We learned that the overall variation of our method was consistent with the other comparison methods, so the method that was proposed in this paper was effective and feasible. We experimentally proved that our method was more accurate than other methods and that the proposed method is applicable for both short and long sequences. Because the data we used were frequent patterns after mining, the length of the sequence used for comparison was generally shortened and the characteristics of the original sequence were retained. The calculation was simple and memory consumption of the computer was reduced. In addition, more than one maximum frequency pattern was mined and this was particularly true of NSPs. Therefore, more pattern combinations could be derived. By comparing the similarities among the 10 species, we saw that various combinations of patterns yielded unique results, which may be useful for various considerations.
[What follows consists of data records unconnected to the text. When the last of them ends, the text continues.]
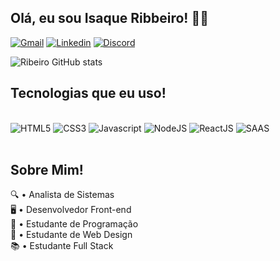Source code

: ## Olá, eu sou Isaque Ribbeiro! 👋🏽

[![Gmail](https://img.shields.io/badge/Gmail-D14836?style=for-the-badge&logo=gmail&logoColor=white)](https://mail.google.com/mail/?authuser=0)
[![Linkedin](https://img.shields.io/badge/LinkedIn-0077B5?style=for-the-badge&logo=linkedin&logoColor=white)](https://www.linkedin.com/in/isaque-ribeiro-627245191/)
[![Discord](https://img.shields.io/badge/Discord-7289DA?style=for-the-badge&logo=discord&logoColor=white)](Discordapp.com/users/1130626931801468948)

![Ribeiro GitHub stats](https://github-readme-stats.vercel.app/api?username=IsaqueRibeiroDuarte&show_icons=true&theme=radical)

## Tecnologias que eu uso!
<div style="display: inline_block"><br/>
    <img alt="HTML5" aling="center" src="https://img.shields.io/badge/HTML5-E34F26?style=for-the-badge&logo=html5&logoColor=white">
    <img alt="CSS3" aling="center" src="https://img.shields.io/badge/CSS3-1572B6?style=for-the-badge&logo=css3&logoColor=white">
    <img alt="Javascript" aling="center" src="https://img.shields.io/badge/JavaScript-F7DF1E?style=for-the-badge&logo=javascript&logoColor=black">
    <img alt="NodeJS" aling="center" src="https://img.shields.io/badge/Node.js-43853D?style=for-the-badge&logo=node.js&logoColor=white">
    <img alt="ReactJS" aling="center" src="https://img.shields.io/badge/React-20232A?style=for-the-badge&logo=react&logoColor=61DAFB">
    <img alt="SAAS" aling="center" src="https://img.shields.io/badge/Sass-CC6699?style=for-the-badge&logo=sass&logoColor=white">
</div><br/>

## Sobre Mim!<br/>
🔍 • Analista de Sistemas<br/>
🖥️ • Desenvolvedor Front-end<br/>
📕 • Estudante de Programação<br/>
📗 • Estudante de Web Design<br/>
📚 • Estudante Full Stack<br/>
7. Conclusions Future Work

We proposed a DNA sequence representation and similarity analysis method based on frequent patterns, which were presented as eight vectors in a 2-D space. The frequent pattern consisted of the frequent pattern in general and the frequent pattern with some bases missing. Different pattern combinations have unique evolutionary results, which can adequately classify species. Some noise could be tolerated because we only considered maximum frequency patterns and retained the characteristics of the sequence. Our method reduced the consumption of computer memory by a large amount. The calculations were very simple. Testing the $\beta$-globin gene of 10 species showed that our method shared similarities to several recently developed alignment-free methods. Crucially, the correlation comparison of several methods and MEGA showed that our results had the highest correlation, indicating that our method more accurately calculated the similarity between DNA sequences.

Our future work will be to find a more effective way to mine biological sequences, which will not only maintain the continuity of biological sequences, but also effectively mine NSPs. In addition, we aim to find a method for selecting optimal frequent patterns in order to reduce the errors in similarity analysis.